• Task to carry out: Return each of the entries below precisely, with no pictures in the result.

*** Data supplied ***

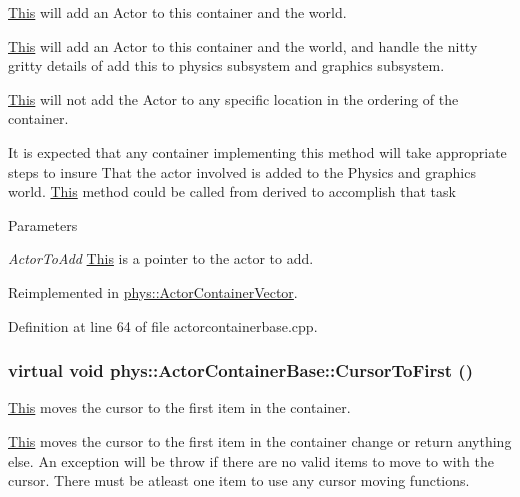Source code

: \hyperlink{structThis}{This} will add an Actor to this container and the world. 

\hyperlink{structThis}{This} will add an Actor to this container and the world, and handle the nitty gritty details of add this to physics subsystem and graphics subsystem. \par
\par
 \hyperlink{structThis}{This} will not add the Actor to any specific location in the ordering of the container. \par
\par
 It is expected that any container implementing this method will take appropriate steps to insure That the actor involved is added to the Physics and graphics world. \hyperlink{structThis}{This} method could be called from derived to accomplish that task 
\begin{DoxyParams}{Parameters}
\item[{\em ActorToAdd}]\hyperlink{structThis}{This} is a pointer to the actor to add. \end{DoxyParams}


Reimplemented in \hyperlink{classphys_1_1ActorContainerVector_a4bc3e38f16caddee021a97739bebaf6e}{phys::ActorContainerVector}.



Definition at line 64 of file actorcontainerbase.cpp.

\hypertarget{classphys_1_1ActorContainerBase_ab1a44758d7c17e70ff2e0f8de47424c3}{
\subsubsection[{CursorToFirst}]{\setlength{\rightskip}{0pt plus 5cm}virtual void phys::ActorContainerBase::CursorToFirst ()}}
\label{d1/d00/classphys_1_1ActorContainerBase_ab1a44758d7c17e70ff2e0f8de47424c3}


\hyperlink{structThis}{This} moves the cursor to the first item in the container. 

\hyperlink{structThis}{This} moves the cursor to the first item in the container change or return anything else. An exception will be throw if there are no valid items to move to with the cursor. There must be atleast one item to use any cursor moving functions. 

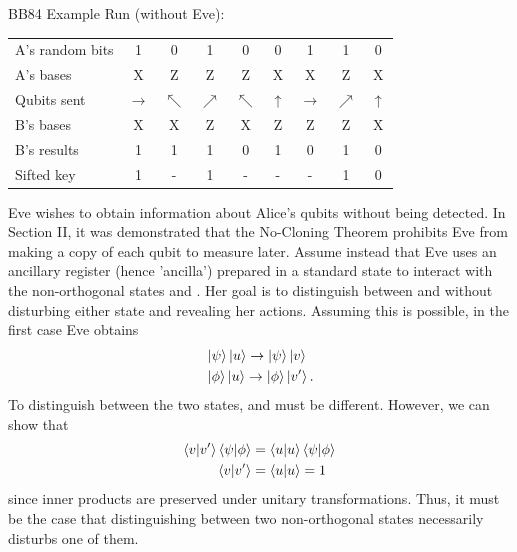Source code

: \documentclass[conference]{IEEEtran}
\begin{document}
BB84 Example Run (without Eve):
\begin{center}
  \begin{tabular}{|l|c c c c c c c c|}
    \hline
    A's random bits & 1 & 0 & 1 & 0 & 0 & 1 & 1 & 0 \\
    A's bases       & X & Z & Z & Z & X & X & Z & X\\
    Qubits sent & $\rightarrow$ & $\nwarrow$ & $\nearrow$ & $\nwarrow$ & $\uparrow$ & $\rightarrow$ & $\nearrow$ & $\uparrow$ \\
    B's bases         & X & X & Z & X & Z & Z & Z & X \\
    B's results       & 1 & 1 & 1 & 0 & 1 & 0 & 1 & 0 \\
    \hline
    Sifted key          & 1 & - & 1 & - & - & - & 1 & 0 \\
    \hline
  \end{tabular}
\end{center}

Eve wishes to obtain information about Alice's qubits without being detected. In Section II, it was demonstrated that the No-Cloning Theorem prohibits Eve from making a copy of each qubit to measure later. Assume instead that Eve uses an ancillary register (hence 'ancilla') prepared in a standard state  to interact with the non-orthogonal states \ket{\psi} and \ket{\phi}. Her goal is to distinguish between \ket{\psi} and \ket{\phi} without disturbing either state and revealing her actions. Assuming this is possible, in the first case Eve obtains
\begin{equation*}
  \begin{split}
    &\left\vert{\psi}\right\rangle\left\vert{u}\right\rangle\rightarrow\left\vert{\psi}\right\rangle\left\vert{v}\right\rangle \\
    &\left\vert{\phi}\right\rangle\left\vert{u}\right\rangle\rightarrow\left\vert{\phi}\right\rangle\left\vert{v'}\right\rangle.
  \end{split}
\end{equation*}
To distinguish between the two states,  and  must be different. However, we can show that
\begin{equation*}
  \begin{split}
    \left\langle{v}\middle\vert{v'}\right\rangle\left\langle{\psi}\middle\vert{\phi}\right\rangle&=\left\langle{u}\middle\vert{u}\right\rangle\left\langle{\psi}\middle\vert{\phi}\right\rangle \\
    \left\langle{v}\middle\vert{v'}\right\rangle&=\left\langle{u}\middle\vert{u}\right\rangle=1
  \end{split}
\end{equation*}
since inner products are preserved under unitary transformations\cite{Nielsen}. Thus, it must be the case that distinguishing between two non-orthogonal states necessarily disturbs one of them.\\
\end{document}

*** End of Data supplied ***

• Result below:
Source code

: \hyperlink{structThis}{This} will add an Actor to this container and the world. 

\hyperlink{structThis}{This} will add an Actor to this container and the world, and handle the nitty gritty details of add this to physics subsystem and graphics subsystem. \par
\par
 \hyperlink{structThis}{This} will not add the Actor to any specific location in the ordering of the container. \par
\par
 It is expected that any container implementing this method will take appropriate steps to insure That the actor involved is added to the Physics and graphics world. \hyperlink{structThis}{This} method could be called from derived to accomplish that task 
\begin{DoxyParams}{Parameters}
\item[{\em ActorToAdd}]\hyperlink{structThis}{This} is a pointer to the actor to add. \end{DoxyParams}


Reimplemented in \hyperlink{classphys_1_1ActorContainerVector_a4bc3e38f16caddee021a97739bebaf6e}{phys::ActorContainerVector}.



Definition at line 64 of file actorcontainerbase.cpp.

\hypertarget{classphys_1_1ActorContainerBase_ab1a44758d7c17e70ff2e0f8de47424c3}{
\subsubsection[{CursorToFirst}]{\setlength{\rightskip}{0pt plus 5cm}virtual void phys::ActorContainerBase::CursorToFirst ()}}
\label{d1/d00/classphys_1_1ActorContainerBase_ab1a44758d7c17e70ff2e0f8de47424c3}


\hyperlink{structThis}{This} moves the cursor to the first item in the container. 

\hyperlink{structThis}{This} moves the cursor to the first item in the container change or return anything else. An exception will be throw if there are no valid items to move to with the cursor. There must be atleast one item to use any cursor moving functions. 

Source code

: \documentclass[conference]{IEEEtran}
\begin{document}
BB84 Example Run (without Eve):
\begin{center}
  \begin{tabular}{|l|c c c c c c c c|}
    \hline
    A's random bits & 1 & 0 & 1 & 0 & 0 & 1 & 1 & 0 \\
    A's bases       & X & Z & Z & Z & X & X & Z & X\\
    Qubits sent & $\rightarrow$ & $\nwarrow$ & $\nearrow$ & $\nwarrow$ & $\uparrow$ & $\rightarrow$ & $\nearrow$ & $\uparrow$ \\
    B's bases         & X & X & Z & X & Z & Z & Z & X \\
    B's results       & 1 & 1 & 1 & 0 & 1 & 0 & 1 & 0 \\
    \hline
    Sifted key          & 1 & - & 1 & - & - & - & 1 & 0 \\
    \hline
  \end{tabular}
\end{center}

Eve wishes to obtain information about Alice's qubits without being detected. In Section II, it was demonstrated that the No-Cloning Theorem prohibits Eve from making a copy of each qubit to measure later. Assume instead that Eve uses an ancillary register (hence 'ancilla') prepared in a standard state  to interact with the non-orthogonal states \ket{\psi} and \ket{\phi}. Her goal is to distinguish between \ket{\psi} and \ket{\phi} without disturbing either state and revealing her actions. Assuming this is possible, in the first case Eve obtains
\begin{equation*}
  \begin{split}
    &\left\vert{\psi}\right\rangle\left\vert{u}\right\rangle\rightarrow\left\vert{\psi}\right\rangle\left\vert{v}\right\rangle \\
    &\left\vert{\phi}\right\rangle\left\vert{u}\right\rangle\rightarrow\left\vert{\phi}\right\rangle\left\vert{v'}\right\rangle.
  \end{split}
\end{equation*}
To distinguish between the two states,  and  must be different. However, we can show that
\begin{equation*}
  \begin{split}
    \left\langle{v}\middle\vert{v'}\right\rangle\left\langle{\psi}\middle\vert{\phi}\right\rangle&=\left\langle{u}\middle\vert{u}\right\rangle\left\langle{\psi}\middle\vert{\phi}\right\rangle \\
    \left\langle{v}\middle\vert{v'}\right\rangle&=\left\langle{u}\middle\vert{u}\right\rangle=1
  \end{split}
\end{equation*}
since inner products are preserved under unitary transformations\cite{Nielsen}. Thus, it must be the case that distinguishing between two non-orthogonal states necessarily disturbs one of them.\\
\end{document}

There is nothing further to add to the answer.